Category Archives: Architecture

Cover both architecture and engineering. It does not cover operations and strategy.

SDDC Network Monitoring

Thank you Sasha Velednitsky and Hsien-chung Woo from NetFlow Logic for contributing this post!

Monitoring Network Metadata in Real Time

Network devices are rich source of information about the network’s traffic, in the form of NetFlow, sFlow, or IPFIX formats. This metadata is voluminous and most valuable for operational and security purposes.

You get the best insights when the data are captured and analyzed in real time. This is where the data processing engine in NetFlow Integrator comes in. It can process hundreds of thousands of these records per second. Users can apply a myriad of solutions to understand the health and robustness of their networks, as well as the imminence of security threats. The results of NetFlow Integrator processing and analytics are then visually displayed via vRealize Log Insight.

Most network management tools use LLDP or CDP protocols (designed for topology discovery) to reveal network device connectivity, and do not identify the actual network traffic. On the other hand, NetFlow Integrator’s analytics are based on real network traffic. A useful analogy: if you are driving within a city, a city map will be helpful. However, it is much better to have both a map and a depiction of the traffic congestion, so you can navigate more efficiently.

SDDC Monitoring

One of the biggest operational concerns for IT Operations and SDDC Administrators is the lack of visibility between the virtual and physical networking layers — how to trace and troubleshoot connectivity issues. Typically, SDDC management tools monitor virtual network devices, such as vSphere Distributed Switch (VDS), Distributed Logical Routing, Distributed Firewall, Edge Services Gateway, and others. What if a performance degradation or outage is caused by physical device failures or overloading?

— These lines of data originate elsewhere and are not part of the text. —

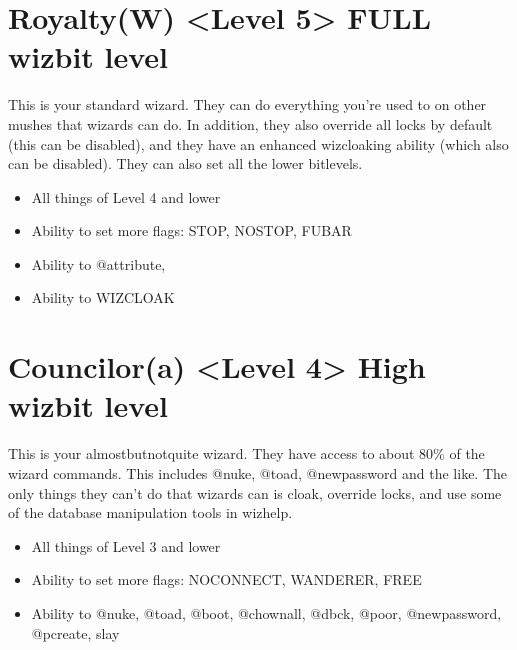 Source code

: \documentclass[letterpaper,10pt,english]{sphinxmanual}
\begin{document}
\section{Royalty(W) \textless{}Level 5\textgreater{} \sphinxhyphen{} FULL wizbit level}
\label{\detokenize{bitlevels:royalty-w-level-5-full-wizbit-level}}
\sphinxAtStartPar
This is your standard wizard.  They can do everything you’re
used to on other mushes that wizards can do.  In addition, they
also override all locks by default (this can be disabled), and
they have an enhanced wizcloaking ability (which also can be
disabled).  They can also set all the lower bitlevels.
\begin{itemize}
\item {} 
\sphinxAtStartPar
All things of Level 4 and lower

\item {} 
\sphinxAtStartPar
Ability to set more flags: STOP, NOSTOP, FUBAR

\item {} 
\sphinxAtStartPar
Ability to @attribute,

\item {} 
\sphinxAtStartPar
Ability to WIZCLOAK

\end{itemize}


\section{Councilor(a) \textless{}Level 4\textgreater{} \sphinxhyphen{} High wizbit level}
\label{\detokenize{bitlevels:councilor-a-level-4-high-wizbit-level}}
\sphinxAtStartPar
This is your almost\sphinxhyphen{}but\sphinxhyphen{}not\sphinxhyphen{}quite wizard.  They have access to
about 80\% of the wizard commands.  This includes @nuke, @toad,
@newpassword and the like.  The only things they can’t do that
wizards can is cloak, override locks, and use some of the
database manipulation tools in wizhelp.
\begin{itemize}
\item {} 
\sphinxAtStartPar
All things of Level 3 and lower

\item {} 
\sphinxAtStartPar
Ability to set more flags: NOCONNECT, WANDERER, FREE

\item {} 
\sphinxAtStartPar
Ability to @nuke, @toad, @boot, @chownall, @dbck, @poor, @newpassword, @pcreate, slay

\end{itemize}
\end{document}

How do we know where virtual network traffic is encapsulated, and how it traverses the physical network?

Legacy tools break down at the virtual to physical boundary. Lacking correlation between logical and physical networks leads to longer time to resolution, and unacceptable outage time frames for many customers.

For complete visibility you need to collect and analyze flows from both virtual and physical devices. Luckily, most vendors support some sort of flow generation technology (Cisco  – NetFlow, Juniper – jFlow, Dell, HP, Arista, Brocade – sFlow, VDS – IPFIX).

Configure all of your flow-capable exporters, such as Top of Rack switches, core and aggregation switches, routers, and virtual switches (e.g. as VDS or Open vSwitch) to send NetFlow/sFlow/IPFIX to NetFlow Integrator for visibility of virtual and physical networks.

Network Counters

NetFlow Integrator accepts network flow data, applies algorithms to the data to extract the information needed to address desired use cases, converts the processed data to syslog, then sends that useful information to other systems for visualization. The granularity of these counters is configurable.

Network bandwidth is typically consumed by a relatively small number of users or applications. With NetFlow Integrator and Log Insight, SDDC administrators can identify which applications are using the most network bandwidth. Log Insight dashboards, shown below, provide this information by source IP, destination IP, ports and protocols.

1 2 3

Micro-segmentation enables organizations to divide SDDC logically into segments, and to implement security groups and firewall rules down to workload levels.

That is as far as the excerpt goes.